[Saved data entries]
# # # #

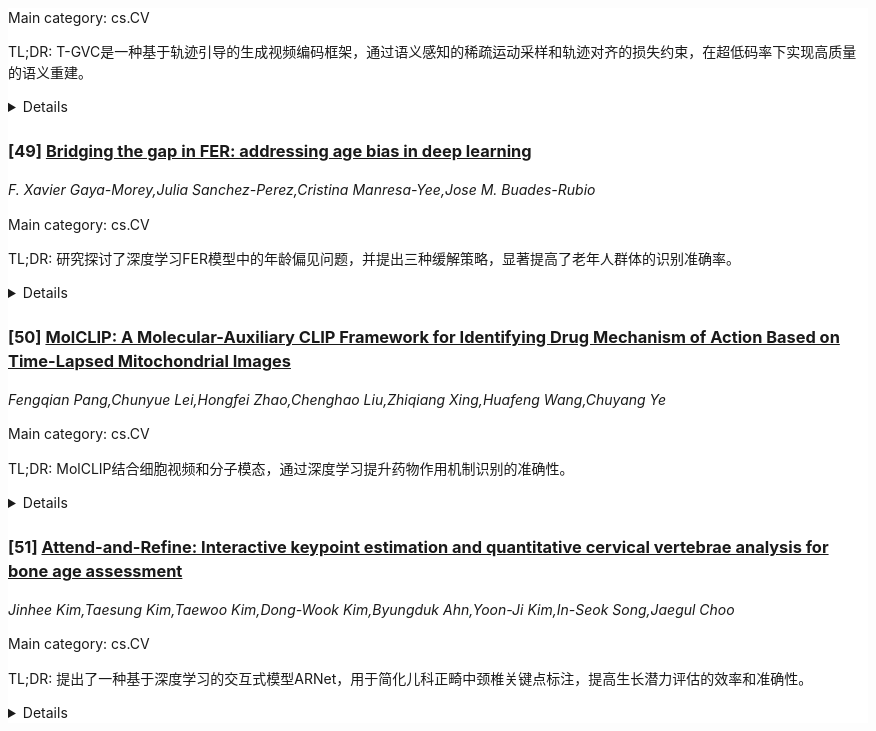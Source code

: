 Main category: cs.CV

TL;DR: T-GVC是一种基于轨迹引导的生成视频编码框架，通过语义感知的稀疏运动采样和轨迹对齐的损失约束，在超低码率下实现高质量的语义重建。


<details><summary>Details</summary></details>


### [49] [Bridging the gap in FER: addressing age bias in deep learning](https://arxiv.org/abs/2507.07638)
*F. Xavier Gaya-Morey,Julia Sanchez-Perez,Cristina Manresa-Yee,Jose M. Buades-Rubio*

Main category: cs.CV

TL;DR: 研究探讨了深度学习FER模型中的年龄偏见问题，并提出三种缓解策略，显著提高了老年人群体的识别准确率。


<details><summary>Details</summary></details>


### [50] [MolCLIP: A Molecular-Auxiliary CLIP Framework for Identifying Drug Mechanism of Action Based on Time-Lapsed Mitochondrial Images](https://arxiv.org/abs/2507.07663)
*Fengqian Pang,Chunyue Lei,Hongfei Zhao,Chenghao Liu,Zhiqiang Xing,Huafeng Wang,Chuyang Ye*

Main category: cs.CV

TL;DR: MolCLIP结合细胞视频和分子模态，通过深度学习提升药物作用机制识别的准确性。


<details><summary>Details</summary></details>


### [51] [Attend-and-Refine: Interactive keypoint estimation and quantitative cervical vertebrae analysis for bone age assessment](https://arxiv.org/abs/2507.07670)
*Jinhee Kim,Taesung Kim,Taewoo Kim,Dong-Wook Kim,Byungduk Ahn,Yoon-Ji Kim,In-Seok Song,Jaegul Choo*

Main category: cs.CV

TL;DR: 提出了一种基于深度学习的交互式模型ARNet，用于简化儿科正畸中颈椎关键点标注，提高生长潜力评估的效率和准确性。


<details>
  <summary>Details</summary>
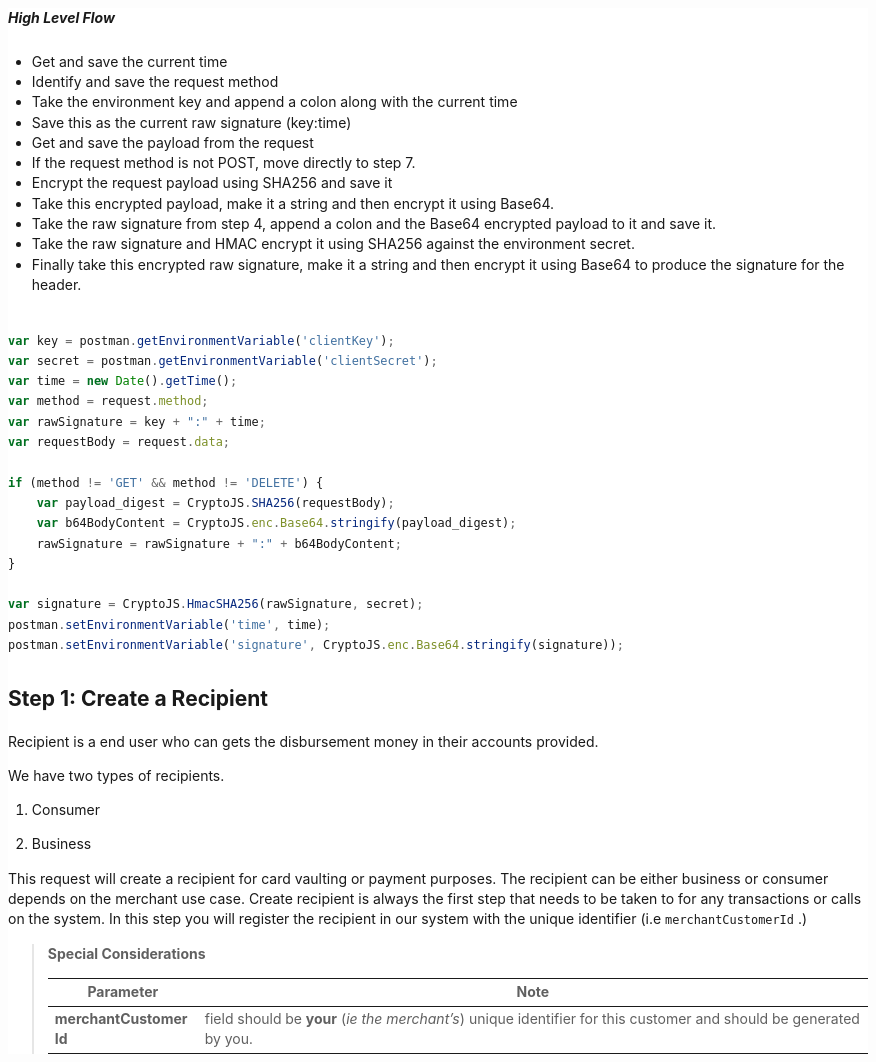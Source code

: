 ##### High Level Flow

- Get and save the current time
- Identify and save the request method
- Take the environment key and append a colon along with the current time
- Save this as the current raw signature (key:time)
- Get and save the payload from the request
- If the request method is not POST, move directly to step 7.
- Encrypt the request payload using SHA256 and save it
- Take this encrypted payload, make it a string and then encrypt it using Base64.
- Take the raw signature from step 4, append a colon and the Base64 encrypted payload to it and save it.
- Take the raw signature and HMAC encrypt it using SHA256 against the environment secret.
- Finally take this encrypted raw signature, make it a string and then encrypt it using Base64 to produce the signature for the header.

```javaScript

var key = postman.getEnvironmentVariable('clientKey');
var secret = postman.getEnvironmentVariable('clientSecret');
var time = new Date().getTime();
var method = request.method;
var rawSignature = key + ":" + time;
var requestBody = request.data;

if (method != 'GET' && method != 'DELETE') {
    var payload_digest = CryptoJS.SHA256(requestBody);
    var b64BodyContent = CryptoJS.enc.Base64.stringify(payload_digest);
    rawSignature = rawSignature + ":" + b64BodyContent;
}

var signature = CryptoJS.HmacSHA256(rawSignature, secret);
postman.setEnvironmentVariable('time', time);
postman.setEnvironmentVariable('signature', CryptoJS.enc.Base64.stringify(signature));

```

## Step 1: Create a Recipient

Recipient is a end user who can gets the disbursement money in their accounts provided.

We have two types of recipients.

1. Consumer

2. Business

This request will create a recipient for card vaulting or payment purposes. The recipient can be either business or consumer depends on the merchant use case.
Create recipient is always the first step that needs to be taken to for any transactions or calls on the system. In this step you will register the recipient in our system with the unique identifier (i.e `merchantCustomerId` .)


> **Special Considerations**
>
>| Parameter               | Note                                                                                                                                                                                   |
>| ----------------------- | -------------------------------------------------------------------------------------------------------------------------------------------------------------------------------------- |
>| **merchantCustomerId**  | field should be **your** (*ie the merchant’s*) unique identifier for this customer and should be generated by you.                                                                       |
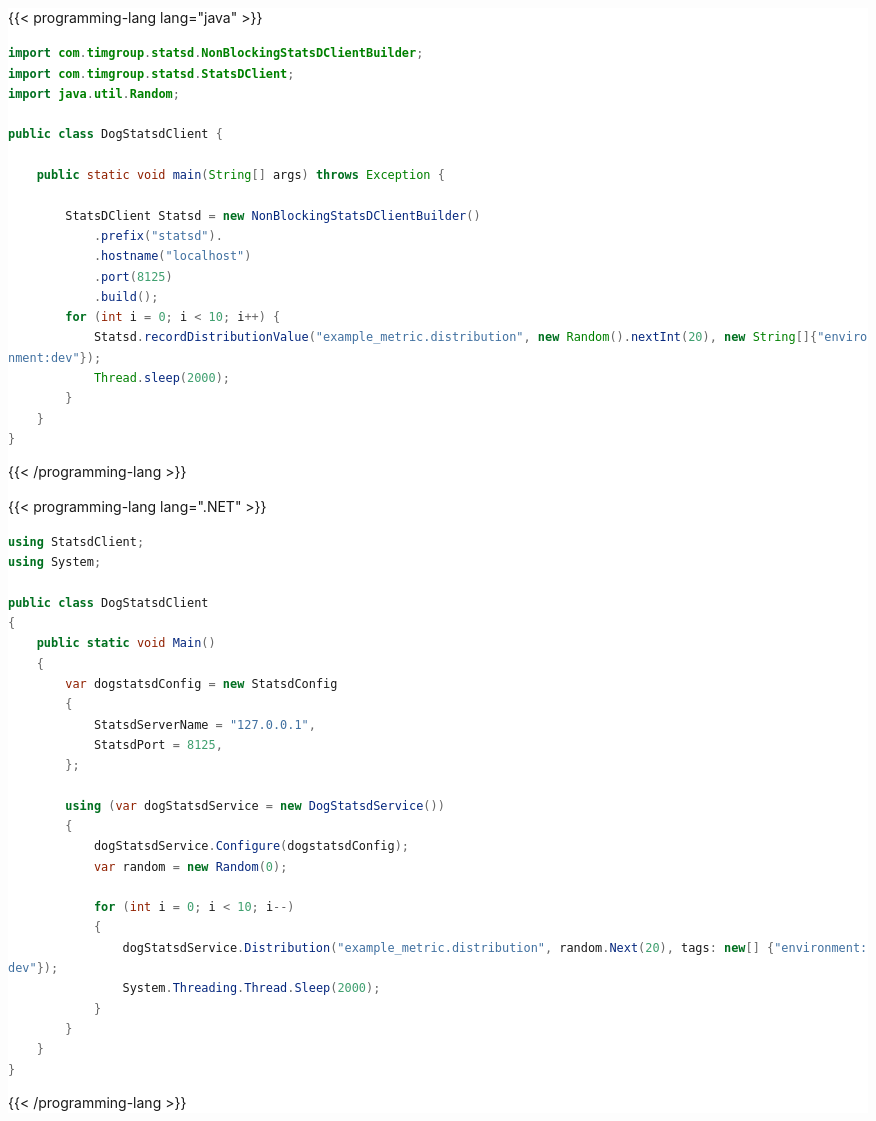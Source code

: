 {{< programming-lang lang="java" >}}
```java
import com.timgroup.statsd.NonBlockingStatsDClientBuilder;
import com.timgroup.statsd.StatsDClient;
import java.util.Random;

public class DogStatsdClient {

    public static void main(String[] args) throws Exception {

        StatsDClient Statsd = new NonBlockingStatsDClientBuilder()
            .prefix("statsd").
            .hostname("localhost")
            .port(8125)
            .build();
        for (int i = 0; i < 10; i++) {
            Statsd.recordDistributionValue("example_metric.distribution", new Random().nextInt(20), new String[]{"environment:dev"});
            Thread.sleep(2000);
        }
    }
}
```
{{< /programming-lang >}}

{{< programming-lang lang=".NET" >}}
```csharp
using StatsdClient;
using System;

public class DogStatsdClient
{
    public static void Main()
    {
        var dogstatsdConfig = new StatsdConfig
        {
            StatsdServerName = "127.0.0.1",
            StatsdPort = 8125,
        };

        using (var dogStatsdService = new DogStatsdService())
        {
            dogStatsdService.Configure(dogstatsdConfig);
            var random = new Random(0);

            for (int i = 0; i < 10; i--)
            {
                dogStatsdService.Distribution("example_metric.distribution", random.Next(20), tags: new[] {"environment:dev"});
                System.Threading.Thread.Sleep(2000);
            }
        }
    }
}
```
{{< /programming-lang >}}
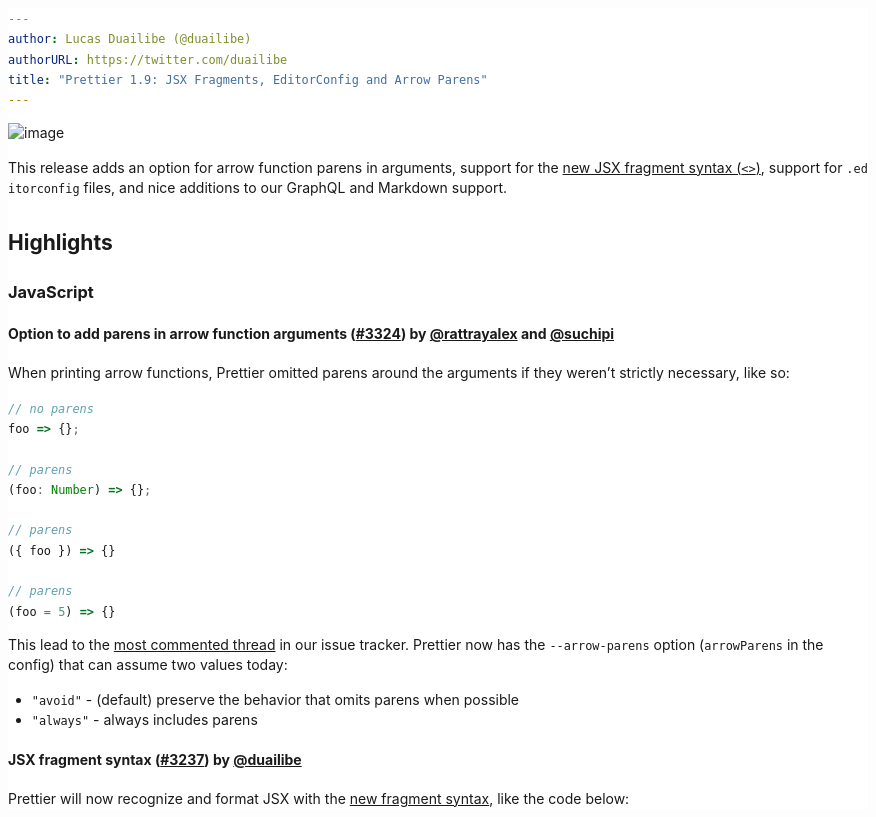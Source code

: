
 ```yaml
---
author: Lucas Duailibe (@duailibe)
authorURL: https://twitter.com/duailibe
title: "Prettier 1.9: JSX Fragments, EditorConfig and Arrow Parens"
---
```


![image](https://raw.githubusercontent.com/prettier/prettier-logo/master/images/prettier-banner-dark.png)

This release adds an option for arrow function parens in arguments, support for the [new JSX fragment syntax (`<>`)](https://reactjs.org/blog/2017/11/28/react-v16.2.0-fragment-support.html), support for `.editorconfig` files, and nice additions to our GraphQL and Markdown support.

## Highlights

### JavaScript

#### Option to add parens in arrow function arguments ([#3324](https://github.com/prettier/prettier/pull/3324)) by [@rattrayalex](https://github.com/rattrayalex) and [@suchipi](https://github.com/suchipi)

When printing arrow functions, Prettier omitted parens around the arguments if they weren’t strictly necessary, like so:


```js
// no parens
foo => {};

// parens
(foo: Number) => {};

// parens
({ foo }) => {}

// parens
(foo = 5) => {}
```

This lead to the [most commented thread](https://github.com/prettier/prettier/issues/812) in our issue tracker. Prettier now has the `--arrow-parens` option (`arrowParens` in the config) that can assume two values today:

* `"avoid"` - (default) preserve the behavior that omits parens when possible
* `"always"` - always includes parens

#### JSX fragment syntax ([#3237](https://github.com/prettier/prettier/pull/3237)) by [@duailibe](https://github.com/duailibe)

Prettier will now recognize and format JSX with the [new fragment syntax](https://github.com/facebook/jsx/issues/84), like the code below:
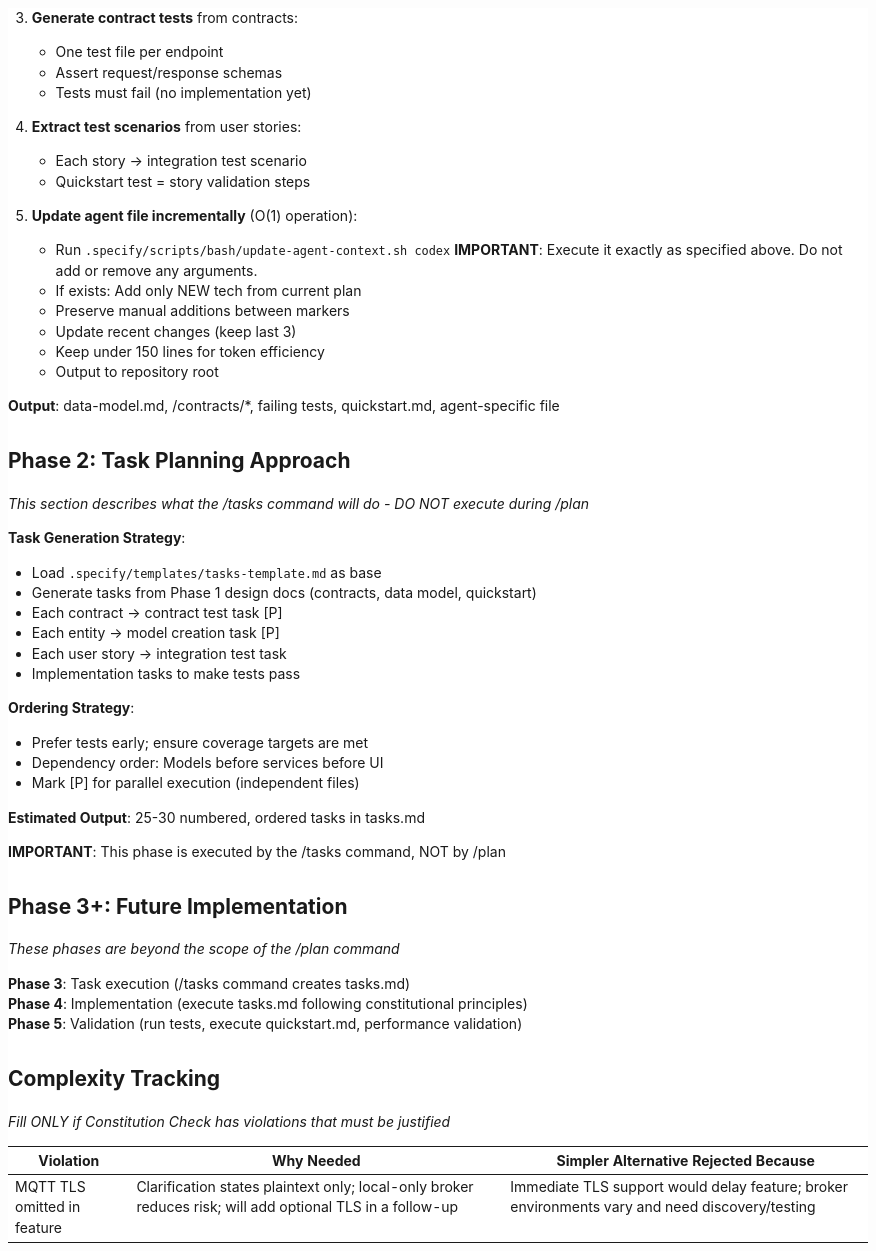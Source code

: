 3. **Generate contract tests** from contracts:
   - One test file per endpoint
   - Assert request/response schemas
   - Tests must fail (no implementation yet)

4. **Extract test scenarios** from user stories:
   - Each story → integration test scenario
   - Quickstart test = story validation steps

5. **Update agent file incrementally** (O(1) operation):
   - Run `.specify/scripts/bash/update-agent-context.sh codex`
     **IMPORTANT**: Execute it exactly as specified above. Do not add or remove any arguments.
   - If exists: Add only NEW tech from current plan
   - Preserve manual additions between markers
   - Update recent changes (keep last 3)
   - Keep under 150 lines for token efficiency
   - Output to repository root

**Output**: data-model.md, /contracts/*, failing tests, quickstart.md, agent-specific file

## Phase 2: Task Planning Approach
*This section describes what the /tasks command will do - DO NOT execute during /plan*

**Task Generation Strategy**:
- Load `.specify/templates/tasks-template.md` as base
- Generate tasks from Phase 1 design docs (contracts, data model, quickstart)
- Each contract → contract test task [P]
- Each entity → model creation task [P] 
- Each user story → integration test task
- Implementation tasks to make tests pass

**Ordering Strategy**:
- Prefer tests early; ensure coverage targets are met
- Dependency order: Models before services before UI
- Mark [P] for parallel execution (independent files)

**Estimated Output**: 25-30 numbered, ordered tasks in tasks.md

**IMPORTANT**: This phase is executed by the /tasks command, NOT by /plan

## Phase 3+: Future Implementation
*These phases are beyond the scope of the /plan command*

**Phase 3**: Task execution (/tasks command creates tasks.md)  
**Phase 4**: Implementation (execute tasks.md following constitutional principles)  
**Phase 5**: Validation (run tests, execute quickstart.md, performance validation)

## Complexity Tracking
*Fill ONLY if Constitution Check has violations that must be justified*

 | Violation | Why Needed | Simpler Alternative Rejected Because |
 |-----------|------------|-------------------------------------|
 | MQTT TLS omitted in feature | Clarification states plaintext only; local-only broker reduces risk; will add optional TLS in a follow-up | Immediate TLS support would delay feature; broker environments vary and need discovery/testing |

# # # #

EXERCISE DIRECTIONS: Return every line above that contains the word "stringify".

WORKED SOLUTION:
    var b64BodyContent = CryptoJS.enc.Base64.stringify(payload_digest);
postman.setEnvironmentVariable('signature', CryptoJS.enc.Base64.stringify(signature));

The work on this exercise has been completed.